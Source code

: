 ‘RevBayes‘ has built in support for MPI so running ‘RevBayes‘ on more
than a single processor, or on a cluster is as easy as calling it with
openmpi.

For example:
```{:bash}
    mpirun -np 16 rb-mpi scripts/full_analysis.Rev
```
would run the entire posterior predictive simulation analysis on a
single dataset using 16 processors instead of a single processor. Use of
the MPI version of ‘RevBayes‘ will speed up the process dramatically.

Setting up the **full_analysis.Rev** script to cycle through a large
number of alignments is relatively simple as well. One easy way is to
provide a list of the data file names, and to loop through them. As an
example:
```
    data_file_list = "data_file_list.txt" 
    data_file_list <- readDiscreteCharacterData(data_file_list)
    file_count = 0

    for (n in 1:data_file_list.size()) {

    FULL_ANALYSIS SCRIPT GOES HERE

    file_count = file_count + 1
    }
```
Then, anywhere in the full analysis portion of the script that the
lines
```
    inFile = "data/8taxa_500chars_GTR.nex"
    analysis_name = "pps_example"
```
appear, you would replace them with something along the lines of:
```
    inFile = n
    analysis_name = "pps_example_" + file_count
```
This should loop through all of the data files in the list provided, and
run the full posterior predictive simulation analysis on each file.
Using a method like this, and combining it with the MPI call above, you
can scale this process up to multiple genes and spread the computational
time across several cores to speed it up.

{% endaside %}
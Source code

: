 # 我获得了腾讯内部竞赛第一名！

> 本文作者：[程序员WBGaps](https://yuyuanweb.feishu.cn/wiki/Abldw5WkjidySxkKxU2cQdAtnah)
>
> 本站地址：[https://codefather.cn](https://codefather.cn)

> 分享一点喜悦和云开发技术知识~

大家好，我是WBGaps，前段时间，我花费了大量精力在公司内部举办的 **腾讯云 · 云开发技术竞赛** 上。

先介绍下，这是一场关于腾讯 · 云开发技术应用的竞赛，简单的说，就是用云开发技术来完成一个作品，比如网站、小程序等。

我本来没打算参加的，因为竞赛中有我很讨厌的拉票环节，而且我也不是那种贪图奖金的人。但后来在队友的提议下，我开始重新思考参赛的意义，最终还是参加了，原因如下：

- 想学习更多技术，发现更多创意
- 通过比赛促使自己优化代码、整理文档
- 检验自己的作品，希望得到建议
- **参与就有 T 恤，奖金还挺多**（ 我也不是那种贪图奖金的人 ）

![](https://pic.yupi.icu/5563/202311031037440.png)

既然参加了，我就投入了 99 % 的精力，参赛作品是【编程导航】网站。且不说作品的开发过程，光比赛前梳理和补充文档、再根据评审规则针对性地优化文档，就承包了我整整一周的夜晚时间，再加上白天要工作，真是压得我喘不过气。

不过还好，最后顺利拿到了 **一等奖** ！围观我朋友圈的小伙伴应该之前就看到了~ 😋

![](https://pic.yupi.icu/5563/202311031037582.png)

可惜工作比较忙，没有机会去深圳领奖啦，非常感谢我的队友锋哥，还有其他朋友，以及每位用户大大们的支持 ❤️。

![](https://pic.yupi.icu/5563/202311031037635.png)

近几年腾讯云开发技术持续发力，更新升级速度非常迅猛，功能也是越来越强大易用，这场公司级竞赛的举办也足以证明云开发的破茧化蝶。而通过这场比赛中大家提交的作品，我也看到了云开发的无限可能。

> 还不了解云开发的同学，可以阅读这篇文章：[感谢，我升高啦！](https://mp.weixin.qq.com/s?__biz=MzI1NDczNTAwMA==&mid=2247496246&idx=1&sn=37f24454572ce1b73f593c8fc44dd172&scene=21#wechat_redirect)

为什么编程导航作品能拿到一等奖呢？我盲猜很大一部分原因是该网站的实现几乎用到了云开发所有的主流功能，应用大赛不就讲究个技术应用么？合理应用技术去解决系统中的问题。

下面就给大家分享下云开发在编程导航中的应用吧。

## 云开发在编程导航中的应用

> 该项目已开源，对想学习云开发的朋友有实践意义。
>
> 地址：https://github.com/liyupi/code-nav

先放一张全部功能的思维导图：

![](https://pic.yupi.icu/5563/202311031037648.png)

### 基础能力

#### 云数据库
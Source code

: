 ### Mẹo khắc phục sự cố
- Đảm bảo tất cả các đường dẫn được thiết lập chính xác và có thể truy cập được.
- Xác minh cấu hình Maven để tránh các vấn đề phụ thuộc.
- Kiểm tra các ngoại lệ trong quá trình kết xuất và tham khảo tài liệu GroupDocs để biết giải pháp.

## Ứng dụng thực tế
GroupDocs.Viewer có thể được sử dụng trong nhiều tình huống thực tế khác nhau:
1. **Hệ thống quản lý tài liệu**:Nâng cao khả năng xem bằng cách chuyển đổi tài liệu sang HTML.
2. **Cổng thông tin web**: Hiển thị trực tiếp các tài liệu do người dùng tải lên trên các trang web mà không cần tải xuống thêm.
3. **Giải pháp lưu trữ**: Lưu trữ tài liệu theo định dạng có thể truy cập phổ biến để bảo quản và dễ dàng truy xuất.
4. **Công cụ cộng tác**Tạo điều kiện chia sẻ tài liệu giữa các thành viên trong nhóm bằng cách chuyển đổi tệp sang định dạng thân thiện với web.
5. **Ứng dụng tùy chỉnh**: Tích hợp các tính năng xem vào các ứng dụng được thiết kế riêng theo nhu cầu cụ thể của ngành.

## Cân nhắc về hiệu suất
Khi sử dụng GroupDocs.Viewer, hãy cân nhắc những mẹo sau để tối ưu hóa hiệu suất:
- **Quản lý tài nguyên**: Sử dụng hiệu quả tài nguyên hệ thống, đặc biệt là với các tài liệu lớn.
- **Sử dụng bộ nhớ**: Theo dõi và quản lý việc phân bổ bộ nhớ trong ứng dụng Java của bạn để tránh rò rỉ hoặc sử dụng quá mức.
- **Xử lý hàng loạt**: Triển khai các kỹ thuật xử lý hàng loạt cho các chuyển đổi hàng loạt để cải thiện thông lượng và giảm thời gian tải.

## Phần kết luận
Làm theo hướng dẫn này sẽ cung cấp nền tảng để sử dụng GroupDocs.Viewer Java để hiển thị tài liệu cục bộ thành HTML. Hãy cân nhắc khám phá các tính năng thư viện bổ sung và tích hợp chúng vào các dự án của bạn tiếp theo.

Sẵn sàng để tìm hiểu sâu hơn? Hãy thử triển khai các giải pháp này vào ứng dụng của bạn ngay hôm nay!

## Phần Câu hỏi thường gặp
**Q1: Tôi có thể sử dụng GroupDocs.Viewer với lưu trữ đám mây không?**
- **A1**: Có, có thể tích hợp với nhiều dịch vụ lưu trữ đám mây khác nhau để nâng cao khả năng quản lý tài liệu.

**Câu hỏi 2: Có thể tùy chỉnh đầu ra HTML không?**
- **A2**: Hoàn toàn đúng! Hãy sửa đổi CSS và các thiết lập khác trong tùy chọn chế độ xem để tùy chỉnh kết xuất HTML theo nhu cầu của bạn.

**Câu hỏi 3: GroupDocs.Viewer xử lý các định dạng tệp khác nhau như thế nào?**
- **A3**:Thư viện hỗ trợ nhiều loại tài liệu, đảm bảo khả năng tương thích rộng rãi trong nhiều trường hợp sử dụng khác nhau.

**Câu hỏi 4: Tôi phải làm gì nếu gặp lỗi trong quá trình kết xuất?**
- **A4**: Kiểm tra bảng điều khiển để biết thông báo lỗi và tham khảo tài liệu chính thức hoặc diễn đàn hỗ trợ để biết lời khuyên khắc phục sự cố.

..........

Task
Go through the listing above. Show each line where the word "Kiểm" is found.

Output for this exercise
- Kiểm tra các ngoại lệ trong quá trình kết xuất và tham khảo tài liệu GroupDocs để biết giải pháp.
- **A4**: Kiểm tra bảng điều khiển để biết thông báo lỗi và tham khảo tài liệu chính thức hoặc diễn đàn hỗ trợ để biết lời khuyên khắc phục sự cố.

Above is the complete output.